+++ GIVEN INFORMATION +++

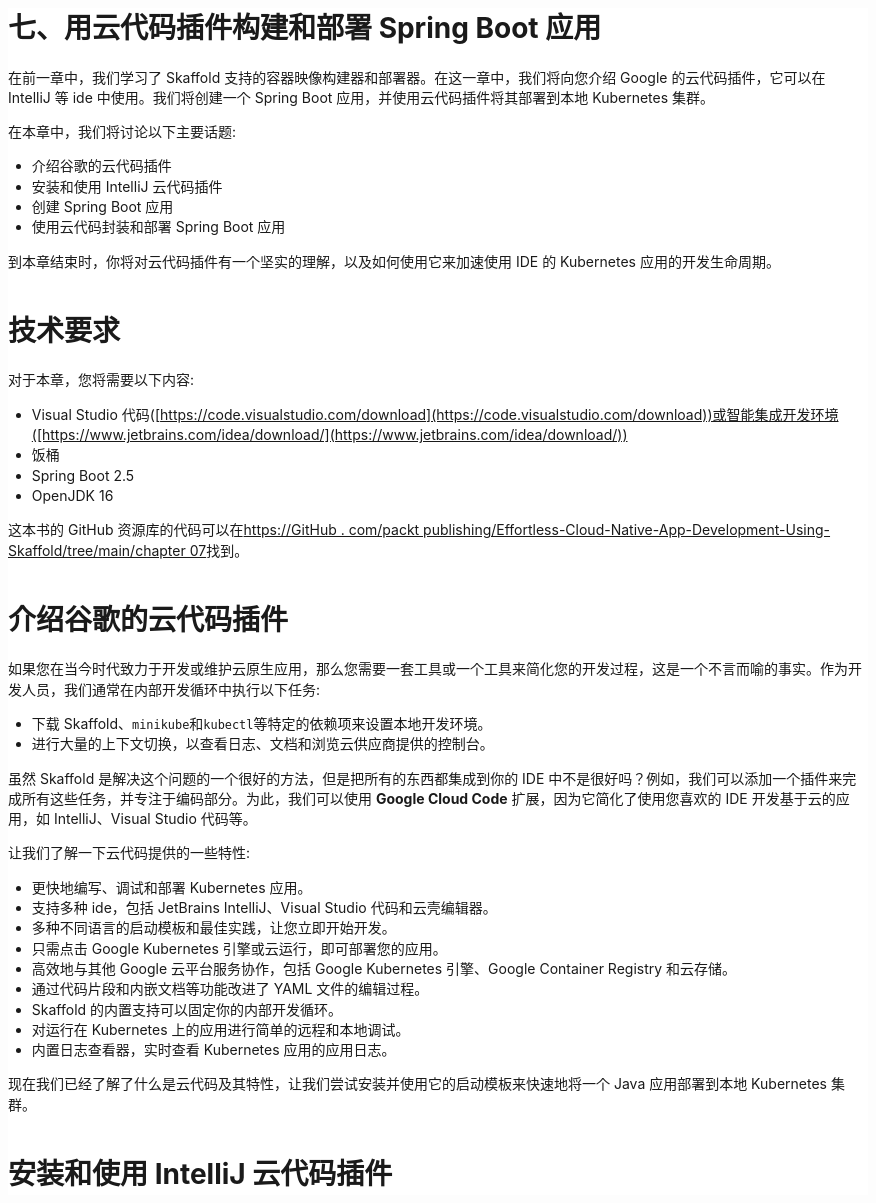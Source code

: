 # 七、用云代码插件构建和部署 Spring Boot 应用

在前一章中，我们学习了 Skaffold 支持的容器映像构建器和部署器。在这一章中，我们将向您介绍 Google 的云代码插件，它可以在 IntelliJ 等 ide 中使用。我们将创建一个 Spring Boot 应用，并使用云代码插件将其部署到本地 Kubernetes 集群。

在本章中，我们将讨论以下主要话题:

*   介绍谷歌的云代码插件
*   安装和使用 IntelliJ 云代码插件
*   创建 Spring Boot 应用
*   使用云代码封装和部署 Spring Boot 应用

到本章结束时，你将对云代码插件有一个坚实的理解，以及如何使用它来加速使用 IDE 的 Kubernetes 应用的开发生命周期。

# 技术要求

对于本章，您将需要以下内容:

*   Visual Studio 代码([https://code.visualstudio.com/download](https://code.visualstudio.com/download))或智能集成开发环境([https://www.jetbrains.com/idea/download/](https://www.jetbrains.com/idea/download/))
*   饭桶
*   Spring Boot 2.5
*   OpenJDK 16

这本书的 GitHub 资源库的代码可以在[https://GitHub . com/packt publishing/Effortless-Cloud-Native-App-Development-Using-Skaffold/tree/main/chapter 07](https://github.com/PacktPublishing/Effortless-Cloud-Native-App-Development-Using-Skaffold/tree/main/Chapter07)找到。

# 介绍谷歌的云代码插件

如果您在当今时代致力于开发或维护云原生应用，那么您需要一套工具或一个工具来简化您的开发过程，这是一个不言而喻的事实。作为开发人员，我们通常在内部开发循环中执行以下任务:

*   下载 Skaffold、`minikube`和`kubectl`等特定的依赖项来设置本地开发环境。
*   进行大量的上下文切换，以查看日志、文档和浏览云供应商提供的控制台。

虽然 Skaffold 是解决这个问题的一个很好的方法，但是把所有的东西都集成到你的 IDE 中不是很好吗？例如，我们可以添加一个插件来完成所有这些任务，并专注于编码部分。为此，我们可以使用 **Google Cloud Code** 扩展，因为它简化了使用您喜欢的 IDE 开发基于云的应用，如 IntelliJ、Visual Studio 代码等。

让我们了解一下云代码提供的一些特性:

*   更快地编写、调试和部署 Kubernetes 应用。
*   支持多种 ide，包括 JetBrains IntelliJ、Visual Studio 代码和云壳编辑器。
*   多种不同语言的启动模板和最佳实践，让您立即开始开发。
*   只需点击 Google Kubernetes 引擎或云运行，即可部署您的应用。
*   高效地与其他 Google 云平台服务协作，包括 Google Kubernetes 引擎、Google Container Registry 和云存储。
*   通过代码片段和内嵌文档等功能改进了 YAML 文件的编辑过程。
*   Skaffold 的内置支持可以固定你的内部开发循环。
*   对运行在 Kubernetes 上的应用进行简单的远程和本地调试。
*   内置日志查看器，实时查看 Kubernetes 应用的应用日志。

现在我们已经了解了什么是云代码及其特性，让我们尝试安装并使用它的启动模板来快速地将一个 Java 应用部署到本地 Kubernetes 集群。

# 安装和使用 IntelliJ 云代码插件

+++
+++ GIVEN INFORMATION +++

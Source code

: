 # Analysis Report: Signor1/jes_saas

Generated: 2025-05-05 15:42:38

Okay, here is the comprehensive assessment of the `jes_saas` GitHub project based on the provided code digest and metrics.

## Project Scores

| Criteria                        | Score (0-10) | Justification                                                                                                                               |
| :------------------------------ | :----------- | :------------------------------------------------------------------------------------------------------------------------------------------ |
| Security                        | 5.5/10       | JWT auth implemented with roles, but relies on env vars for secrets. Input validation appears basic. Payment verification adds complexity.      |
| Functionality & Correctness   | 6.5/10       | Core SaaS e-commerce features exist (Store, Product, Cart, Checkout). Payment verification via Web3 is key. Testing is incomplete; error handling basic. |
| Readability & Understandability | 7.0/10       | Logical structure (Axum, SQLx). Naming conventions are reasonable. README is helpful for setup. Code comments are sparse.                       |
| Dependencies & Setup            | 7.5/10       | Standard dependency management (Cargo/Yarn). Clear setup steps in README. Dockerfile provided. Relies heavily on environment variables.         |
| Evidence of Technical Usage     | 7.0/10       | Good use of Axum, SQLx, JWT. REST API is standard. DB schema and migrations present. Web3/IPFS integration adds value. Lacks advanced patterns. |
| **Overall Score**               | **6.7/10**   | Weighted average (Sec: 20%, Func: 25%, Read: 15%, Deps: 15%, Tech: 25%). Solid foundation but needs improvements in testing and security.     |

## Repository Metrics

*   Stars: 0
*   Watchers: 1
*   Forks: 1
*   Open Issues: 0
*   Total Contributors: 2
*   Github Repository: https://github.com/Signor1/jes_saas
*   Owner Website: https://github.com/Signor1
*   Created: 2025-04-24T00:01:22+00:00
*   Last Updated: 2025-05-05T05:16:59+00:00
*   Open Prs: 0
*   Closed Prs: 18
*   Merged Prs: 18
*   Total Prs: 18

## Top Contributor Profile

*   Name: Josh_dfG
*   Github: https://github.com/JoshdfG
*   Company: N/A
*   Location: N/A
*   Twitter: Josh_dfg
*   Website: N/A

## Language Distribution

+++
+++ GIVEN INFORMATION +++

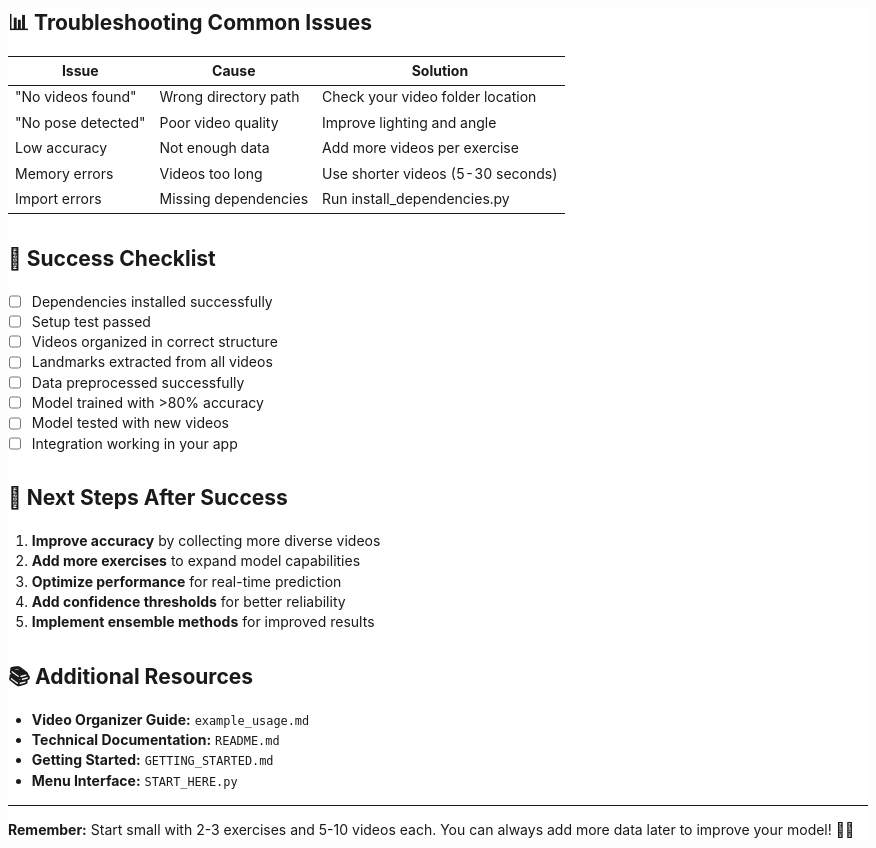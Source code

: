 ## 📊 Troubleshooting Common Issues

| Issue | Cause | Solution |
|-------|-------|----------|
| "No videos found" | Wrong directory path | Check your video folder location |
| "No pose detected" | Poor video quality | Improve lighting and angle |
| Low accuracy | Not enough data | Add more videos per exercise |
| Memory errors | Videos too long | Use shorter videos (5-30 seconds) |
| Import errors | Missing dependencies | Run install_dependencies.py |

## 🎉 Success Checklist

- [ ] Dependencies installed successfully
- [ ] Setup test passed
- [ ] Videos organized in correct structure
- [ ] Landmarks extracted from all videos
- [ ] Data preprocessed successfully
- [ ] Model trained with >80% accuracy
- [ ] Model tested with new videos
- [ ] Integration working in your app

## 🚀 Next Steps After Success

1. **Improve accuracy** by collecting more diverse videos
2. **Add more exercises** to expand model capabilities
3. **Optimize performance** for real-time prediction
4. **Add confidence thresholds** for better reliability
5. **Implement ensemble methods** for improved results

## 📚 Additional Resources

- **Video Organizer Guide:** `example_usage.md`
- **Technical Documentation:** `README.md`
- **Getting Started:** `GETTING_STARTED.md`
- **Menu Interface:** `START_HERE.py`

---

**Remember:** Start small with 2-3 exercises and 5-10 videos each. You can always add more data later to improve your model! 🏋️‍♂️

+++

#### [INSTRUCTIONS FOR THE TASK]
Wherever "Skaffold" appears in a line of the entries, copy that line.

#### [EXPECTED OUTPUT]
在前一章中，我们学习了 Skaffold 支持的容器映像构建器和部署器。在这一章中，我们将向您介绍 Google 的云代码插件，它可以在 IntelliJ 等 ide 中使用。我们将创建一个 Spring Boot 应用，并使用云代码插件将其部署到本地 Kubernetes 集群。
这本书的 GitHub 资源库的代码可以在[https://GitHub . com/packt publishing/Effortless-Cloud-Native-App-Development-Using-Skaffold/tree/main/chapter 07](https://github.com/PacktPublishing/Effortless-Cloud-Native-App-Development-Using-Skaffold/tree/main/Chapter07)找到。
*   下载 Skaffold、`minikube`和`kubectl`等特定的依赖项来设置本地开发环境。
虽然 Skaffold 是解决这个问题的一个很好的方法，但是把所有的东西都集成到你的 IDE 中不是很好吗？例如，我们可以添加一个插件来完成所有这些任务，并专注于编码部分。为此，我们可以使用 **Google Cloud Code** 扩展，因为它简化了使用您喜欢的 IDE 开发基于云的应用，如 IntelliJ、Visual Studio 代码等。
*   Skaffold 的内置支持可以固定你的内部开发循环。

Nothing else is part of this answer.